_Aim of the task_.
Scan the data beneath this task and copy each line that includes "theta".

_Provided data_.
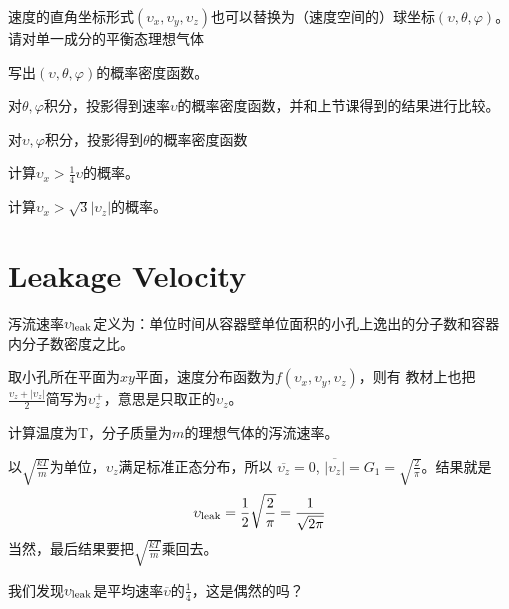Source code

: \documentclass[CJK]{beamer}
\begin{document}
\begin{frame}
\bch

{\large
  速度的直角坐标形式$(\upsilon_x,\upsilon_y, \upsilon_z)$也可以替换为（速度空间的）球坐标$(\upsilon,\theta,\varphi)$。请对单一成分的平衡态理想气体
  \bitem
\item{写出$(\upsilon,\theta,\varphi)$的概率密度函数。}
\item{对$\theta,\varphi$积分，投影得到速率$\upsilon$的概率密度函数，并和上节课得到的结果进行比较。}
\item{对$\upsilon,\varphi$积分，投影得到$\theta$的概率密度函数}
\item{计算$\upsilon_x>\frac{1}{4}\upsilon$的概率。}
\item{计算$\upsilon_x> \sqrt{3} |\upsilon_z|$的概率。}  
  \eitem
}
\ech
\end{frame}




\section{Leakage Velocity}


\begin{frame}
\bch
{\large
  泻流速率$\upsilon_{\rm leak}$定义为：{\blue 单位时间从容器壁单位面积的小孔上逸出的分子数和容器内分子数密度之比。}

  \skipline
  
  取小孔所在平面为$xy$平面，速度分布函数为$f(\upsilon_x,\upsilon_y,\upsilon_z)$，则有
  教材上也把$\frac{\upsilon_z + |\upsilon_z|}{2}$简写为$\upsilon_z^+$，意思是只取正的$\upsilon_z$。
 
}

\ech
\end{frame}



\begin{frame}
\bch


{\large
  计算温度为T，分子质量为$m$的理想气体的泻流速率。
}

\ech
\end{frame}


\begin{frame}
\bch
{\large
以$\sqrt{\frac{kT}{m}}$为单位，$\upsilon_z$满足标准正态分布，所以
$\overline{\upsilon_z} = 0$, $\overline{|\upsilon_z|} = G_1 = \sqrt{\frac{2}{\pi}}$。结果就是
$$\upsilon_{\rm leak} = \frac{1}{2}\sqrt{\frac{2}{\pi}} = \frac{1}{\sqrt{2\pi}} $$
当然，最后结果要把$\sqrt{\frac{kT}{m}}$乘回去。

\skipline

我们发现$\upsilon_{\rm leak}$是平均速率$\overline{\upsilon}$的$\frac{1}{4}$，这是偶然的吗？}
\ech
\end{frame}
\end{document}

_Result of this task_.
  速度的直角坐标形式$(\upsilon_x,\upsilon_y, \upsilon_z)$也可以替换为（速度空间的）球坐标$(\upsilon,\theta,\varphi)$。请对单一成分的平衡态理想气体
\item{写出$(\upsilon,\theta,\varphi)$的概率密度函数。}
\item{对$\theta,\varphi$积分，投影得到速率$\upsilon$的概率密度函数，并和上节课得到的结果进行比较。}
\item{对$\upsilon,\varphi$积分，投影得到$\theta$的概率密度函数}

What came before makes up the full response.